# Task
Print every entry word for word, but omit the pictures.

Given data Block Start

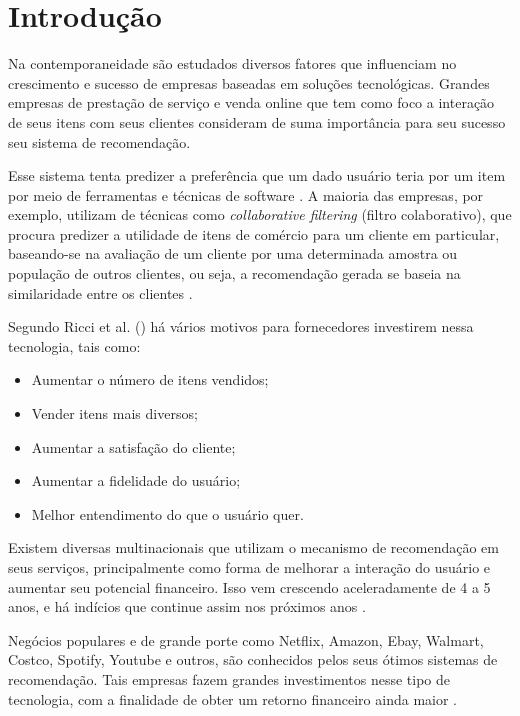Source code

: \chapter{Introdução}

Na contemporaneidade são estudados diversos fatores que influenciam no crescimento e sucesso de empresas baseadas em soluções tecnológicas. Grandes empresas de prestação de serviço e venda online que tem como foco a interação de seus itens com seus clientes consideram de suma importância para seu sucesso seu sistema de recomendação.

Esse sistema tenta predizer a preferência que um dado usuário teria por um item por meio de ferramentas e técnicas de software \cite{souza:2014}. A maioria das empresas, por exemplo, utilizam de técnicas como \textit{collaborative filtering} (filtro colaborativo), que procura predizer a utilidade de itens de comércio para um cliente em particular, baseando-se na avaliação de um cliente por uma determinada amostra ou população de outros clientes, ou seja, a recomendação gerada se baseia na similaridade entre os clientes \cite{Linden:2003}.

Segundo Ricci et al. (\citeyear{Ricci:2010}) há vários motivos para fornecedores investirem nessa tecnologia, tais como:

\begin{itemize}
    \item Aumentar o número de itens vendidos;
    \item Vender itens mais diversos;
    \item Aumentar a satisfação do cliente;
    \item Aumentar a fidelidade do usuário;
    \item Melhor entendimento do que o usuário quer.
\end{itemize}

Existem diversas multinacionais que utilizam o mecanismo de recomendação em seus serviços, principalmente como forma de melhorar a interação do usuário e aumentar seu potencial financeiro. Isso vem crescendo aceleradamente de 4 a 5 anos, e há indícios que continue assim nos próximos anos \cite{Underwood:2017}.

Negócios populares e de grande porte como Netflix, Amazon, Ebay, Walmart, Costco, Spotify, Youtube e outros, são conhecidos pelos seus ótimos sistemas de recomendação. Tais empresas fazem grandes investimentos nesse tipo de tecnologia, com a finalidade de obter um retorno financeiro ainda maior \cite{Underwood:2017}.

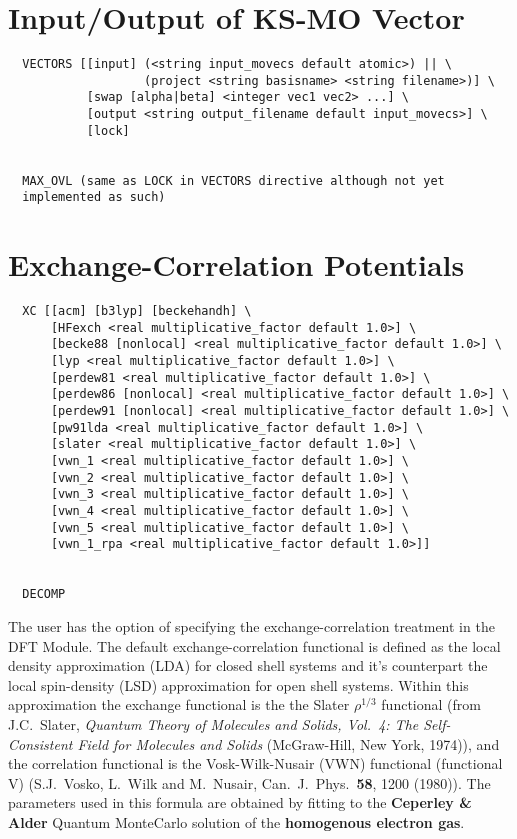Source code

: \section{Input/Output of KS-MO Vector}
\begin{verbatim}
  VECTORS [[input] (<string input_movecs default atomic>) || \
                   (project <string basisname> <string filename>)] \
           [swap [alpha|beta] <integer vec1 vec2> ...] \
           [output <string output_filename default input_movecs>] \
           [lock]


  MAX_OVL (same as LOCK in VECTORS directive although not yet
  implemented as such)
\end{verbatim}

\section{Exchange-Correlation Potentials}
\begin{verbatim}
  XC [[acm] [b3lyp] [beckehandh] \
      [HFexch <real multiplicative_factor default 1.0>] \
      [becke88 [nonlocal] <real multiplicative_factor default 1.0>] \
      [lyp <real multiplicative_factor default 1.0>] \
      [perdew81 <real multiplicative_factor default 1.0>] \
      [perdew86 [nonlocal] <real multiplicative_factor default 1.0>] \
      [perdew91 [nonlocal] <real multiplicative_factor default 1.0>] \
      [pw91lda <real multiplicative_factor default 1.0>] \
      [slater <real multiplicative_factor default 1.0>] \
      [vwn_1 <real multiplicative_factor default 1.0>] \
      [vwn_2 <real multiplicative_factor default 1.0>] \
      [vwn_3 <real multiplicative_factor default 1.0>] \
      [vwn_4 <real multiplicative_factor default 1.0>] \
      [vwn_5 <real multiplicative_factor default 1.0>] \
      [vwn_1_rpa <real multiplicative_factor default 1.0>]]


  DECOMP
\end{verbatim}

The user has the option of specifying the exchange-correlation treatment 
in the DFT Module.  The default exchange-correlation functional is defined
as the local density approximation (LDA) for closed shell systems and it's
counterpart the local spin-density (LSD) approximation for open shell
systems.  Within this approximation the exchange functional is the 
the Slater $\rho^{1/3}$ functional (from J.C.~Slater, 
{\sl Quantum Theory of Molecules and
Solids, Vol.~4: The Self-Consistent Field for Molecules and Solids}
(McGraw-Hill, New York, 1974)), and the correlation
functional is the Vosk-Wilk-Nusair (VWN) functional (functional V)
(S.J.~Vosko, L.~Wilk and M.~Nusair, 
Can.~J.~Phys.~{\bf  58}, 1200 (1980)).  The parameters used in this
formula are obtained by fitting to the {\bf Ceperley \&
Alder\footnotemark[1]} Quantum
MonteCarlo solution of the {\bf homogenous electron gas}.

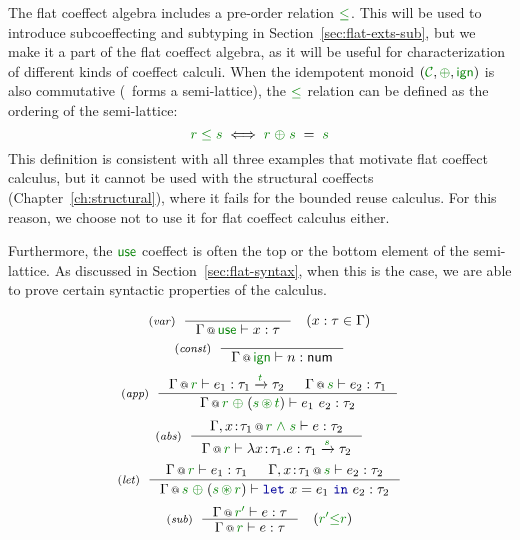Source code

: The flat coeffect algebra includes a pre-order relation $\cleq$. This will be used to introduce
subcoeffecting and subtyping in Section~\ref{sec:flat-exts-sub}, but we make it a part of the flat
coeffect algebra, as it will be useful for characterization of different kinds of coeffect calculi.
When the idempotent monoid $(\C, \cpar, \czero)$ is also commutative (\ie~forms a
semi-lattice), the $\cleq$ relation can be defined as the ordering of the semi-lattice:
%
\begin{equation*}
\cclrd{r} \;\cleq\; \cclrd{s} \;\Longleftrightarrow\; \cclrd{r} \;\cpar\; \cclrd{s} \;=\; \cclrd{s}
\end{equation*}
%
This definition is consistent with all three examples that motivate flat coeffect calculus, but
it cannot be used with the structural coeffects (Chapter~\ref{ch:structural}), where it fails for
the bounded reuse calculus. For this reason, we choose not to use it for flat coeffect calculus
either.

Furthermore, the $\cunit$ coeffect is often the top or the bottom element of the semi-lattice.
As discussed in Section~\ref{sec:flat-syntax}, when this is the case, we are able to prove certain
syntactic properties of the calculus.


\begin{figure}[t]
\begin{equation*}
\tyrule{var}
  {~}
  {\coctx{\Gamma}{\cunit} \vdash x : \tau }\quad(x : \tau \in \Gamma)
\end{equation*}
\begin{equation*}
\tyrule{const}
  {~}
  {\coctx{\Gamma}{\czero} \vdash n : \ident{num} }
\end{equation*}
\begin{equation*}
\tyrule{app}
  {\coctx{\Gamma}{\cclrd{r}} \vdash e_1 : \tau_1 \xrightarrow{\cclrd{t}} \tau_2 &
   \coctx{\Gamma}{\cclrd{s}} \vdash e_2 : \tau_1 }
  {\coctx{\Gamma}{\cclrd{r} \;\cpar\; (\cclrd{s} \,\cseq\, \cclrd{t})} \vdash e_1~e_2 : \tau_2}
\end{equation*}
\begin{equation*}
\tyrule{abs}
  {\coctx{\Gamma, x\!:\!\tau_1}{\cclrd{r}\;\czip\;\cclrd{s}} \vdash e : \tau_2}
  {\coctx{\Gamma}{\cclrd{r}} \vdash \lambda x\!:\!\tau_1.e : \tau_1 \xrightarrow{\cclrd{s}} \tau_2 }
\end{equation*}
\begin{equation*}
\tyrule{let}
  { \coctx{\Gamma}{\cclrd{r}} \vdash e_1 : \tau_1 &
    \coctx{\Gamma, x\!:\!\tau_1}{\cclrd{s}} \vdash e_2 : \tau_2}
  {\coctx{\Gamma}{\cclrd{s} \;\cpar\; (\cclrd{s} \,\cseq\, \cclrd{r})} \vdash \kvd{let}~x=e_1~\kvd{in}~e_2 : \tau_2 }
\end{equation*}
%
\begin{equation*}
\tyrule{sub}
  {\coctx{\Gamma}{\cclrd{r'}} \vdash e : \tau }
  {\coctx{\Gamma}{\cclrd{r}} \vdash e : \tau }\quad(\cclrd{r'} \cleq \cclrd{r})
\end{equation*}
%

\label{fig:flat-types}
\end{figure}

Given data Block End

# Answer for this exercise
Source code

: \chapter{Introdução}

Na contemporaneidade são estudados diversos fatores que influenciam no crescimento e sucesso de empresas baseadas em soluções tecnológicas. Grandes empresas de prestação de serviço e venda online que tem como foco a interação de seus itens com seus clientes consideram de suma importância para seu sucesso seu sistema de recomendação.

Esse sistema tenta predizer a preferência que um dado usuário teria por um item por meio de ferramentas e técnicas de software \cite{souza:2014}. A maioria das empresas, por exemplo, utilizam de técnicas como \textit{collaborative filtering} (filtro colaborativo), que procura predizer a utilidade de itens de comércio para um cliente em particular, baseando-se na avaliação de um cliente por uma determinada amostra ou população de outros clientes, ou seja, a recomendação gerada se baseia na similaridade entre os clientes \cite{Linden:2003}.

Segundo Ricci et al. (\citeyear{Ricci:2010}) há vários motivos para fornecedores investirem nessa tecnologia, tais como:

\begin{itemize}
    \item Aumentar o número de itens vendidos;
    \item Vender itens mais diversos;
    \item Aumentar a satisfação do cliente;
    \item Aumentar a fidelidade do usuário;
    \item Melhor entendimento do que o usuário quer.
\end{itemize}

Existem diversas multinacionais que utilizam o mecanismo de recomendação em seus serviços, principalmente como forma de melhorar a interação do usuário e aumentar seu potencial financeiro. Isso vem crescendo aceleradamente de 4 a 5 anos, e há indícios que continue assim nos próximos anos \cite{Underwood:2017}.

Negócios populares e de grande porte como Netflix, Amazon, Ebay, Walmart, Costco, Spotify, Youtube e outros, são conhecidos pelos seus ótimos sistemas de recomendação. Tais empresas fazem grandes investimentos nesse tipo de tecnologia, com a finalidade de obter um retorno financeiro ainda maior \cite{Underwood:2017}.

Source code

: \section{Input/Output of KS-MO Vector}
\begin{verbatim}
  VECTORS [[input] (<string input_movecs default atomic>) || \
                   (project <string basisname> <string filename>)] \
           [swap [alpha|beta] <integer vec1 vec2> ...] \
           [output <string output_filename default input_movecs>] \
           [lock]


  MAX_OVL (same as LOCK in VECTORS directive although not yet
  implemented as such)
\end{verbatim}

\section{Exchange-Correlation Potentials}
\begin{verbatim}
  XC [[acm] [b3lyp] [beckehandh] \
      [HFexch <real multiplicative_factor default 1.0>] \
      [becke88 [nonlocal] <real multiplicative_factor default 1.0>] \
      [lyp <real multiplicative_factor default 1.0>] \
      [perdew81 <real multiplicative_factor default 1.0>] \
      [perdew86 [nonlocal] <real multiplicative_factor default 1.0>] \
      [perdew91 [nonlocal] <real multiplicative_factor default 1.0>] \
      [pw91lda <real multiplicative_factor default 1.0>] \
      [slater <real multiplicative_factor default 1.0>] \
      [vwn_1 <real multiplicative_factor default 1.0>] \
      [vwn_2 <real multiplicative_factor default 1.0>] \
      [vwn_3 <real multiplicative_factor default 1.0>] \
      [vwn_4 <real multiplicative_factor default 1.0>] \
      [vwn_5 <real multiplicative_factor default 1.0>] \
      [vwn_1_rpa <real multiplicative_factor default 1.0>]]


  DECOMP
\end{verbatim}

The user has the option of specifying the exchange-correlation treatment 
in the DFT Module.  The default exchange-correlation functional is defined
as the local density approximation (LDA) for closed shell systems and it's
counterpart the local spin-density (LSD) approximation for open shell
systems.  Within this approximation the exchange functional is the 
the Slater $\rho^{1/3}$ functional (from J.C.~Slater, 
{\sl Quantum Theory of Molecules and
Solids, Vol.~4: The Self-Consistent Field for Molecules and Solids}
(McGraw-Hill, New York, 1974)), and the correlation
functional is the Vosk-Wilk-Nusair (VWN) functional (functional V)
(S.J.~Vosko, L.~Wilk and M.~Nusair, 
Can.~J.~Phys.~{\bf  58}, 1200 (1980)).  The parameters used in this
formula are obtained by fitting to the {\bf Ceperley \&
Alder\footnotemark[1]} Quantum
MonteCarlo solution of the {\bf homogenous electron gas}.

Source code

: The flat coeffect algebra includes a pre-order relation $\cleq$. This will be used to introduce
subcoeffecting and subtyping in Section~\ref{sec:flat-exts-sub}, but we make it a part of the flat
coeffect algebra, as it will be useful for characterization of different kinds of coeffect calculi.
When the idempotent monoid $(\C, \cpar, \czero)$ is also commutative (\ie~forms a
semi-lattice), the $\cleq$ relation can be defined as the ordering of the semi-lattice:
%
\begin{equation*}
\cclrd{r} \;\cleq\; \cclrd{s} \;\Longleftrightarrow\; \cclrd{r} \;\cpar\; \cclrd{s} \;=\; \cclrd{s}
\end{equation*}
%
This definition is consistent with all three examples that motivate flat coeffect calculus, but
it cannot be used with the structural coeffects (Chapter~\ref{ch:structural}), where it fails for
the bounded reuse calculus. For this reason, we choose not to use it for flat coeffect calculus
either.

Furthermore, the $\cunit$ coeffect is often the top or the bottom element of the semi-lattice.
As discussed in Section~\ref{sec:flat-syntax}, when this is the case, we are able to prove certain
syntactic properties of the calculus.


\begin{figure}[t]
\begin{equation*}
\tyrule{var}
  {~}
  {\coctx{\Gamma}{\cunit} \vdash x : \tau }\quad(x : \tau \in \Gamma)
\end{equation*}
\begin{equation*}
\tyrule{const}
  {~}
  {\coctx{\Gamma}{\czero} \vdash n : \ident{num} }
\end{equation*}
\begin{equation*}
\tyrule{app}
  {\coctx{\Gamma}{\cclrd{r}} \vdash e_1 : \tau_1 \xrightarrow{\cclrd{t}} \tau_2 &
   \coctx{\Gamma}{\cclrd{s}} \vdash e_2 : \tau_1 }
  {\coctx{\Gamma}{\cclrd{r} \;\cpar\; (\cclrd{s} \,\cseq\, \cclrd{t})} \vdash e_1~e_2 : \tau_2}
\end{equation*}
\begin{equation*}
\tyrule{abs}
  {\coctx{\Gamma, x\!:\!\tau_1}{\cclrd{r}\;\czip\;\cclrd{s}} \vdash e : \tau_2}
  {\coctx{\Gamma}{\cclrd{r}} \vdash \lambda x\!:\!\tau_1.e : \tau_1 \xrightarrow{\cclrd{s}} \tau_2 }
\end{equation*}
\begin{equation*}
\tyrule{let}
  { \coctx{\Gamma}{\cclrd{r}} \vdash e_1 : \tau_1 &
    \coctx{\Gamma, x\!:\!\tau_1}{\cclrd{s}} \vdash e_2 : \tau_2}
  {\coctx{\Gamma}{\cclrd{s} \;\cpar\; (\cclrd{s} \,\cseq\, \cclrd{r})} \vdash \kvd{let}~x=e_1~\kvd{in}~e_2 : \tau_2 }
\end{equation*}
%
\begin{equation*}
\tyrule{sub}
  {\coctx{\Gamma}{\cclrd{r'}} \vdash e : \tau }
  {\coctx{\Gamma}{\cclrd{r}} \vdash e : \tau }\quad(\cclrd{r'} \cleq \cclrd{r})
\end{equation*}
%

\label{fig:flat-types}
\end{figure}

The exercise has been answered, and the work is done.